French President Emmanuel Macron is the first world leader to make an official state visit to the United States since Donald Trump assumed the presidency. In addition to a state dinner, the trip will undoubtedly include conversations between the French leader and President Trump about the future of the Iran nuclear deal.
Trump has set a May deadline for deciding whether the U.S. will continue living up to the agreement. Macron and other European leaders, including German Chancellor Angela Merkel, who visits Washington later this week, would like to see Trump uphold the deal negotiated by his predecessor, Barack Obama.
Paul Miller, associate director of the Clements Center for National Security at the University of Texas at Austin, says Macron has the best chance of any European leader of persuading Trump to retain the deal, because the two leaders have a strong personal connection Trump doesn’t have with other leaders.
“Among all the European leaders, Macron has worked hardest to develop a personal relationship with Trump, based on mutual respect, and by flattering the president,” Miller says.
For Europe, Iran may be an adversary, but it’s also a business partner.
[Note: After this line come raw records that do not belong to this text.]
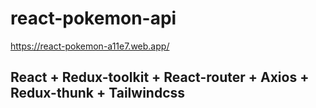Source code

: # react-pokemon-api

https://react-pokemon-a11e7.web.app/

## **React + Redux-toolkit + React-router + Axios + Redux-thunk + Tailwindcss** 




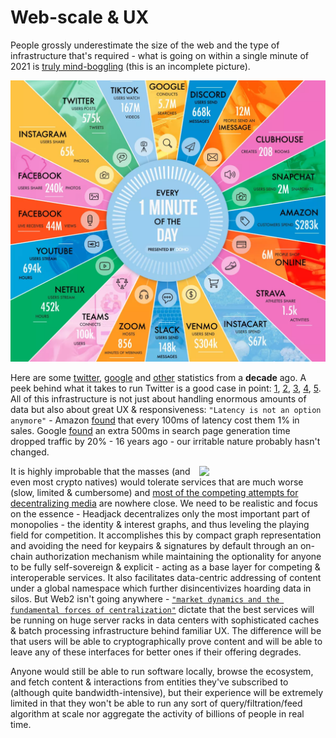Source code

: # Web-scale & UX

People grossly underestimate the size of the web and the type of infrastructure that's required - what is going on within a single minute of 2021 is [<ins>truly mind-boggling</ins>](https://www.techspot.com/news/91513-visualizing-minute-internet-2021.html) (this is an incomplete picture).

<img src="../images/web_scale_techspot.webp">

<!-- <img src="https://static.techspot.com/images2/news/bigimage/2021/09/2021-09-30-image-32-j.webp"> -->

Here are some [twitter](https://www.internetlivestats.com/twitter-statistics/), [google](https://www.internetlivestats.com/google-search-statistics/) and [other](https://www.internetlivestats.com/) statistics from a **decade** ago. A peek behind what it takes to run Twitter is a good case in point: [1](http://highscalability.com/blog/2009/10/13/why-are-facebook-digg-and-twitter-so-hard-to-scale.html), [2](http://highscalability.com/blog/2013/7/8/the-architecture-twitter-uses-to-deal-with-150m-active-users.html), [3](https://blog.twitter.com/engineering/en_us/topics/infrastructure/2016/the-infrastructure-behind-twitter-efficiency-and-optimization), [4](https://blog.twitter.com/engineering/en_us/topics/infrastructure/2017/the-infrastructure-behind-twitter-scale), [5](https://blog.twitter.com/engineering/en_us/topics/infrastructure/2021/processing-billions-of-events-in-real-time-at-twitter-). All of this infrastructure is not just about handling enormous amounts of data but also about great UX & responsiveness: `"Latency is not an option anymore"` - Amazon [found](https://www.gigaspaces.com/blog/amazon-found-every-100ms-of-latency-cost-them-1-in-sales) that every 100ms of latency cost them 1% in sales. Google [found](http://glinden.blogspot.com/2006/11/marissa-mayer-at-web-20.html) an extra 500ms in search page generation time dropped traffic by 20% - 16 years ago - our irritable nature probably hasn't changed.

<img src="https://i.imgflip.com/68ut9w.jpg" align="right" style="margin-left: 8px; width: 40%">

It is highly improbable that the masses (and even most crypto natives) would tolerate services that are much worse (slow, limited & cumbersome) and [most of the competing attempts for decentralizing media](competition.md) are nowhere close. We need to be realistic and focus on the essence - Headjack decentralizes only the most important part of monopolies - the identity & interest graphs, and thus leveling the playing field for competition. It accomplishes this by compact graph representation and avoiding the need for keypairs & signatures by default through an on-chain authorization mechanism while maintaining the optionality for anyone to be fully self-sovereign & explicit - acting as a base layer for competing & interoperable services. It also facilitates data-centric addressing of content under a global namespace which further disincentivizes hoarding data in silos. But Web2 isn't going anywhere - [`"market dynamics and the fundamental forces of centralization"`](https://moxie.org/2022/01/07/web3-first-impressions.html) dictate that the best services will be running on huge server racks in data centers with sophisticated caches & batch processing infrastructure behind familiar UX. The difference will be that users will be able to cryptographically prove content and will be able to leave any of these interfaces for better ones if their offering degrades.

Anyone would still be able to run software locally, browse the ecosystem, and fetch content & interactions from entities they've subscribed to (although quite bandwidth-intensive), but their experience will be extremely limited in that they won't be able to run any sort of query/filtration/feed algorithm at scale nor aggregate the activity of billions of people in real time.
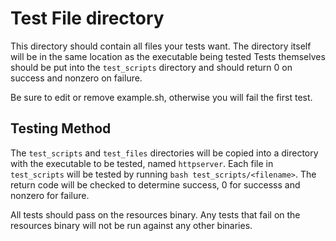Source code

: # Test File directory
This directory should contain all files your tests want.
The directory itself will be in the same location as the executable being tested
Tests themselves should be put into the `test_scripts` directory and should return 0 on success and nonzero on failure.

Be sure to edit or remove example.sh, otherwise you will fail the first test.

## Testing Method
The `test_scripts` and `test_files` directories will be copied into a directory with the executable to be tested, named `httpserver`.
Each file in `test_scripts` will be tested by running `bash test_scripts/<filename>`.
The return code will be checked to determine success, 0 for successs and nonzero for failure.

All tests should pass on the resources binary.
Any tests that fail on the resources binary will not be run against any other binaries.
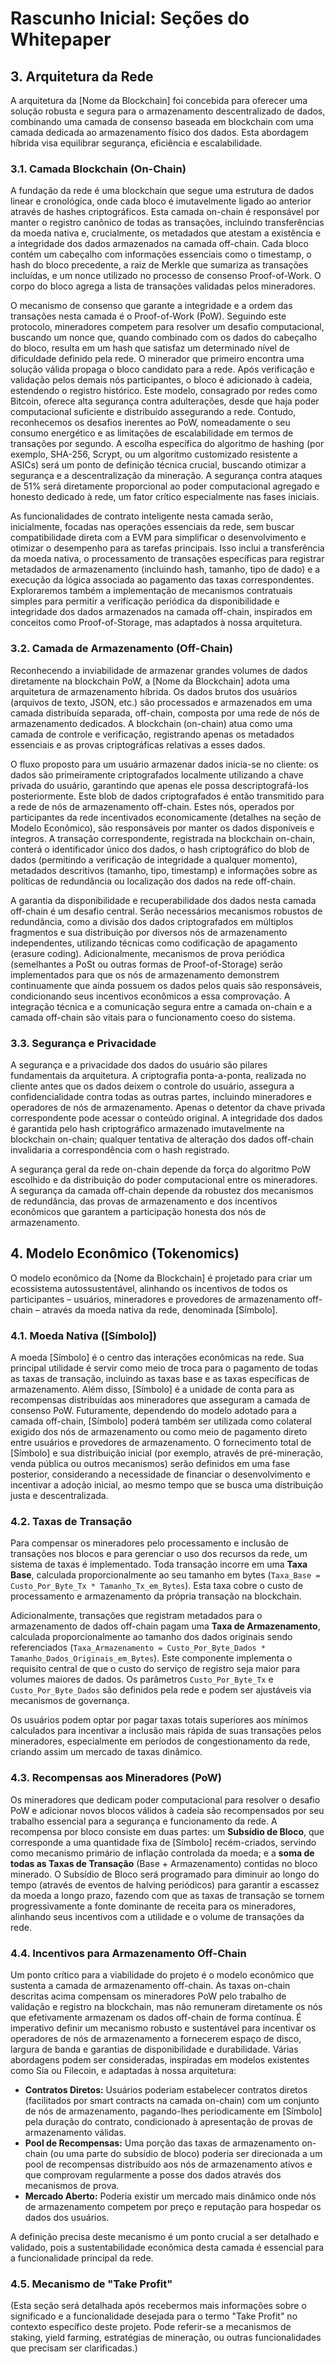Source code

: # Rascunho Inicial: Seções do Whitepaper

## 3. Arquitetura da Rede

A arquitetura da [Nome da Blockchain] foi concebida para oferecer uma solução robusta e segura para o armazenamento descentralizado de dados, combinando uma camada de consenso baseada em blockchain com uma camada dedicada ao armazenamento físico dos dados. Esta abordagem híbrida visa equilibrar segurança, eficiência e escalabilidade.

### 3.1. Camada Blockchain (On-Chain)

A fundação da rede é uma blockchain que segue uma estrutura de dados linear e cronológica, onde cada bloco é imutavelmente ligado ao anterior através de hashes criptográficos. Esta camada on-chain é responsável por manter o registro canônico de todas as transações, incluindo transferências da moeda nativa e, crucialmente, os metadados que atestam a existência e a integridade dos dados armazenados na camada off-chain. Cada bloco contém um cabeçalho com informações essenciais como o timestamp, o hash do bloco precedente, a raiz de Merkle que sumariza as transações incluídas, e um nonce utilizado no processo de consenso Proof-of-Work. O corpo do bloco agrega a lista de transações validadas pelos mineradores.

O mecanismo de consenso que garante a integridade e a ordem das transações nesta camada é o Proof-of-Work (PoW). Seguindo este protocolo, mineradores competem para resolver um desafio computacional, buscando um nonce que, quando combinado com os dados do cabeçalho do bloco, resulta em um hash que satisfaz um determinado nível de dificuldade definido pela rede. O minerador que primeiro encontra uma solução válida propaga o bloco candidato para a rede. Após verificação e validação pelos demais nós participantes, o bloco é adicionado à cadeia, estendendo o registro histórico. Este modelo, consagrado por redes como Bitcoin, oferece alta segurança contra adulterações, desde que haja poder computacional suficiente e distribuído assegurando a rede. Contudo, reconhecemos os desafios inerentes ao PoW, nomeadamente o seu consumo energético e as limitações de escalabilidade em termos de transações por segundo. A escolha específica do algoritmo de hashing (por exemplo, SHA-256, Scrypt, ou um algoritmo customizado resistente a ASICs) será um ponto de definição técnica crucial, buscando otimizar a segurança e a descentralização da mineração. A segurança contra ataques de 51% será diretamente proporcional ao poder computacional agregado e honesto dedicado à rede, um fator crítico especialmente nas fases iniciais.

As funcionalidades de contrato inteligente nesta camada serão, inicialmente, focadas nas operações essenciais da rede, sem buscar compatibilidade direta com a EVM para simplificar o desenvolvimento e otimizar o desempenho para as tarefas principais. Isso inclui a transferência da moeda nativa, o processamento de transações específicas para registrar metadados de armazenamento (incluindo hash, tamanho, tipo de dado) e a execução da lógica associada ao pagamento das taxas correspondentes. Exploraremos também a implementação de mecanismos contratuais simples para permitir a verificação periódica da disponibilidade e integridade dos dados armazenados na camada off-chain, inspirados em conceitos como Proof-of-Storage, mas adaptados à nossa arquitetura.

### 3.2. Camada de Armazenamento (Off-Chain)

Reconhecendo a inviabilidade de armazenar grandes volumes de dados diretamente na blockchain PoW, a [Nome da Blockchain] adota uma arquitetura de armazenamento híbrida. Os dados brutos dos usuários (arquivos de texto, JSON, etc.) são processados e armazenados em uma camada distribuída separada, off-chain, composta por uma rede de nós de armazenamento dedicados. A blockchain (on-chain) atua como uma camada de controle e verificação, registrando apenas os metadados essenciais e as provas criptográficas relativas a esses dados.

O fluxo proposto para um usuário armazenar dados inicia-se no cliente: os dados são primeiramente criptografados localmente utilizando a chave privada do usuário, garantindo que apenas ele possa descriptografá-los posteriormente. Este blob de dados criptografados é então transmitido para a rede de nós de armazenamento off-chain. Estes nós, operados por participantes da rede incentivados economicamente (detalhes na seção de Modelo Econômico), são responsáveis por manter os dados disponíveis e íntegros. A transação correspondente, registrada na blockchain on-chain, conterá o identificador único dos dados, o hash criptográfico do blob de dados (permitindo a verificação de integridade a qualquer momento), metadados descritivos (tamanho, tipo, timestamp) e informações sobre as políticas de redundância ou localização dos dados na rede off-chain.

A garantia da disponibilidade e recuperabilidade dos dados nesta camada off-chain é um desafio central. Serão necessários mecanismos robustos de redundância, como a divisão dos dados criptografados em múltiplos fragmentos e sua distribuição por diversos nós de armazenamento independentes, utilizando técnicas como codificação de apagamento (erasure coding). Adicionalmente, mecanismos de prova periódica (semelhantes a PoSt ou outras formas de Proof-of-Storage) serão implementados para que os nós de armazenamento demonstrem continuamente que ainda possuem os dados pelos quais são responsáveis, condicionando seus incentivos econômicos a essa comprovação. A integração técnica e a comunicação segura entre a camada on-chain e a camada off-chain são vitais para o funcionamento coeso do sistema.

### 3.3. Segurança e Privacidade

A segurança e a privacidade dos dados do usuário são pilares fundamentais da arquitetura. A criptografia ponta-a-ponta, realizada no cliente antes que os dados deixem o controle do usuário, assegura a confidencialidade contra todas as outras partes, incluindo mineradores e operadores de nós de armazenamento. Apenas o detentor da chave privada correspondente pode acessar o conteúdo original. A integridade dos dados é garantida pelo hash criptográfico armazenado imutavelmente na blockchain on-chain; qualquer tentativa de alteração dos dados off-chain invalidaria a correspondência com o hash registrado.

A segurança geral da rede on-chain depende da força do algoritmo PoW escolhido e da distribuição do poder computacional entre os mineradores. A segurança da camada off-chain depende da robustez dos mecanismos de redundância, das provas de armazenamento e dos incentivos econômicos que garantem a participação honesta dos nós de armazenamento.

## 4. Modelo Econômico (Tokenomics)

O modelo econômico da [Nome da Blockchain] é projetado para criar um ecossistema autossustentável, alinhando os incentivos de todos os participantes – usuários, mineradores e provedores de armazenamento off-chain – através da moeda nativa da rede, denominada [Símbolo].

### 4.1. Moeda Nativa ([Símbolo])

A moeda [Símbolo] é o centro das interações econômicas na rede. Sua principal utilidade é servir como meio de troca para o pagamento de todas as taxas de transação, incluindo as taxas base e as taxas específicas de armazenamento. Além disso, [Símbolo] é a unidade de conta para as recompensas distribuídas aos mineradores que asseguram a camada de consenso PoW. Futuramente, dependendo do modelo adotado para a camada off-chain, [Símbolo] poderá também ser utilizada como colateral exigido dos nós de armazenamento ou como meio de pagamento direto entre usuários e provedores de armazenamento. O fornecimento total de [Símbolo] e sua distribuição inicial (por exemplo, através de pré-mineração, venda pública ou outros mecanismos) serão definidos em uma fase posterior, considerando a necessidade de financiar o desenvolvimento e incentivar a adoção inicial, ao mesmo tempo que se busca uma distribuição justa e descentralizada.

### 4.2. Taxas de Transação

Para compensar os mineradores pelo processamento e inclusão de transações nos blocos e para gerenciar o uso dos recursos da rede, um sistema de taxas é implementado. Toda transação incorre em uma **Taxa Base**, calculada proporcionalmente ao seu tamanho em bytes (`Taxa_Base = Custo_Por_Byte_Tx * Tamanho_Tx_em_Bytes`). Esta taxa cobre o custo de processamento e armazenamento da própria transação na blockchain.

Adicionalmente, transações que registram metadados para o armazenamento de dados off-chain pagam uma **Taxa de Armazenamento**, calculada proporcionalmente ao tamanho dos dados originais sendo referenciados (`Taxa_Armazenamento = Custo_Por_Byte_Dados * Tamanho_Dados_Originais_em_Bytes`). Este componente implementa o requisito central de que o custo do serviço de registro seja maior para volumes maiores de dados. Os parâmetros `Custo_Por_Byte_Tx` e `Custo_Por_Byte_Dados` são definidos pela rede e podem ser ajustáveis via mecanismos de governança.

Os usuários podem optar por pagar taxas totais superiores aos mínimos calculados para incentivar a inclusão mais rápida de suas transações pelos mineradores, especialmente em períodos de congestionamento da rede, criando assim um mercado de taxas dinâmico.

### 4.3. Recompensas aos Mineradores (PoW)

Os mineradores que dedicam poder computacional para resolver o desafio PoW e adicionar novos blocos válidos à cadeia são recompensados por seu trabalho essencial para a segurança e funcionamento da rede. A recompensa por bloco consiste em duas partes: um **Subsídio de Bloco**, que corresponde a uma quantidade fixa de [Símbolo] recém-criados, servindo como mecanismo primário de inflação controlada da moeda; e a **soma de todas as Taxas de Transação** (Base + Armazenamento) contidas no bloco minerado. O Subsídio de Bloco será programado para diminuir ao longo do tempo (através de eventos de halving periódicos) para garantir a escassez da moeda a longo prazo, fazendo com que as taxas de transação se tornem progressivamente a fonte dominante de receita para os mineradores, alinhando seus incentivos com a utilidade e o volume de transações da rede.

### 4.4. Incentivos para Armazenamento Off-Chain

Um ponto crítico para a viabilidade do projeto é o modelo econômico que sustenta a camada de armazenamento off-chain. As taxas on-chain descritas acima compensam os mineradores PoW pelo trabalho de validação e registro na blockchain, mas não remuneram diretamente os nós que efetivamente armazenam os dados off-chain de forma contínua. É imperativo definir um mecanismo robusto e sustentável para incentivar os operadores de nós de armazenamento a fornecerem espaço de disco, largura de banda e garantias de disponibilidade e durabilidade. Várias abordagens podem ser consideradas, inspiradas em modelos existentes como Sia ou Filecoin, e adaptadas à nossa arquitetura:

*   **Contratos Diretos:** Usuários poderiam estabelecer contratos diretos (facilitados por smart contracts na camada on-chain) com um conjunto de nós de armazenamento, pagando-lhes periodicamente em [Símbolo] pela duração do contrato, condicionado à apresentação de provas de armazenamento válidas.
*   **Pool de Recompensas:** Uma porção das taxas de armazenamento on-chain (ou uma parte do subsídio de bloco) poderia ser direcionada a um pool de recompensas distribuído aos nós de armazenamento ativos e que comprovam regularmente a posse dos dados através dos mecanismos de prova.
*   **Mercado Aberto:** Poderia existir um mercado mais dinâmico onde nós de armazenamento competem por preço e reputação para hospedar os dados dos usuários.

A definição precisa deste mecanismo é um ponto crucial a ser detalhado e validado, pois a sustentabilidade econômica desta camada é essencial para a funcionalidade principal da rede.

### 4.5. Mecanismo de "Take Profit"

(Esta seção será detalhada após recebermos mais informações sobre o significado e a funcionalidade desejada para o termo "Take Profit" no contexto específico deste projeto. Pode referir-se a mecanismos de staking, yield farming, estratégias de mineração, ou outras funcionalidades que precisam ser clarificadas.)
Miller points out that European Union member countries trade with Iran, and European companies have recently increased their investments there. If the U.S. were to impose sanctions on companies that do business with Iran, the pain would be felt in Europe.
Trump’s objections to the Iran nuclear deal center on the verification provisions, and Iran’s potential to develop ballistic missiles, which are not covered by the deal, Miller says.
“I think Trump’s concerns are valid. I think the Iran nuclear deal has some weaknesses…” he says. “My understanding is that the Europeans, over the past several months, have been working on side deals that don’t modify the existing Iran nuclear deal, but add on some other agreements to strengthen the enforcement. And those might be enough to keep the American bureaucracy on board. My concern is that President Trump may not make this decision based on the technicalities of the agreement, but upon his desire to look tough.”
Miller says European leaders are also concerned about how Trump’s attitude toward the Iran deal could influence what happens between the U.S. and North Korea.
“I think the Europeans are actually quite concerned that we may end up with two militarized crises, simultaneously, one in the Middle East and one in east Asia,” he says. “And they really want to avoid that.”